Квасников задумался:
— Ну это не я один решаю. Это можно только на общем собрании...
— Вот вы и поставьте этот вопрос на очередном собрании колхозников. Ведь их же дети учатся и живут в этом сарае. Кстати, вы давно были в интернате?
— Давненько...
— А вы загляните туда как-нибудь... Хорошо бы до собрания, чтоб убежденней говорить. И нас на собрание пригласите. Договорились?
— Ладно...
Колхозное собрание проводили в избе у Матрены Луневой, одинокой старой женщины, которая, говорили, дальше Никольска за свою жизнь никуда не ездила. Дом ее в Заполье любили за приветливость и простоту. Иные хозяйки не заводили широкой дружбы, не любили большой привады, после которой надо и пол мыть, и прибираться; обходились несколькими подружками, с кем и язык почесать можно, и в расход большой не входить. А у Матрены всегда гуляли людно, и пиво часто варили у нее. Домашней работы она не гнушалась. Жила небогато, но всегда здесь можно было рассчитывать на пяток горячих картофелин и ведерный самовар, который ставила Матрена раза по три на день, потому что захожих у нее всегда было вдоволь, да и сама любила попить чайку с постным сахаром.
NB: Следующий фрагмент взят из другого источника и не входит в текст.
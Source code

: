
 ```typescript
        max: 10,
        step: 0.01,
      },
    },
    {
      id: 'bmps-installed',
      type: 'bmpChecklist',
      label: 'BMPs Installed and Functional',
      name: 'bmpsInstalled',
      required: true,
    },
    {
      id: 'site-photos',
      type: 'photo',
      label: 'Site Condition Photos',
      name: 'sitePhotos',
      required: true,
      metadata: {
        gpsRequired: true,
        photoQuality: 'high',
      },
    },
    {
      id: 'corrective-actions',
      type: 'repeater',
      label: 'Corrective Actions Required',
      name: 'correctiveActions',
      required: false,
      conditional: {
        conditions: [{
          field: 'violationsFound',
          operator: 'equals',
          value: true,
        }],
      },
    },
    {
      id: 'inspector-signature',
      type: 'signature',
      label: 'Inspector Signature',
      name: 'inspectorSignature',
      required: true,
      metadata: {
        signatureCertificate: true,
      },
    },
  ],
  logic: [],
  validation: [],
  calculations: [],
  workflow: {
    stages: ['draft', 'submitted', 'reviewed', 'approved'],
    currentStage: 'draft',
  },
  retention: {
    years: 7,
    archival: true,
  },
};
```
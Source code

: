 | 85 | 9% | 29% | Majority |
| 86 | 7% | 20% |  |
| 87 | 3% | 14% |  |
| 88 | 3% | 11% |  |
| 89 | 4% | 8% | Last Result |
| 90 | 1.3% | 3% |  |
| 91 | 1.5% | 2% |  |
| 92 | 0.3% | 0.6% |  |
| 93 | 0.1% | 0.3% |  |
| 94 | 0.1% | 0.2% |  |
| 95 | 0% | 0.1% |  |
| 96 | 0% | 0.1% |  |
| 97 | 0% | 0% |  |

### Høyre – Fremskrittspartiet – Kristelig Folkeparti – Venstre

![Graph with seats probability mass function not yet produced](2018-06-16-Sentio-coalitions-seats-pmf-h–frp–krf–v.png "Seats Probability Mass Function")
Каждый год Матрена пускала к себе на постой школьников, которым не хватало места в интернате. Денег ей за это никто не платил, да она и не взяла бы, потому что пускала ребятишек не для выгоды, а для веселья. Ребята над ней частенько подшучивали, подсмеивались, но она никогда на них не обижалась, напротив, всем хвалила их и выгораживала, когда деревенские бабы приходили жаловаться, что-де опять из огорожи батоги повыдергивали или поленницу раскатили.
— Нет, это не мои, не мои, девка! И не споруйся, не мои. Мои ребята этого не удумают, — убежденно защищалась Матрена Лунева, а дома после долго не могла успокоиться и ворчала: «Житья ребятам нету. Видят, что без отцов, без матерей, так все давай на них и вали. А робята вон какие уважительные: ни за что ни про что мне, старухе, дров нарубили да на саночках к дому вывезли».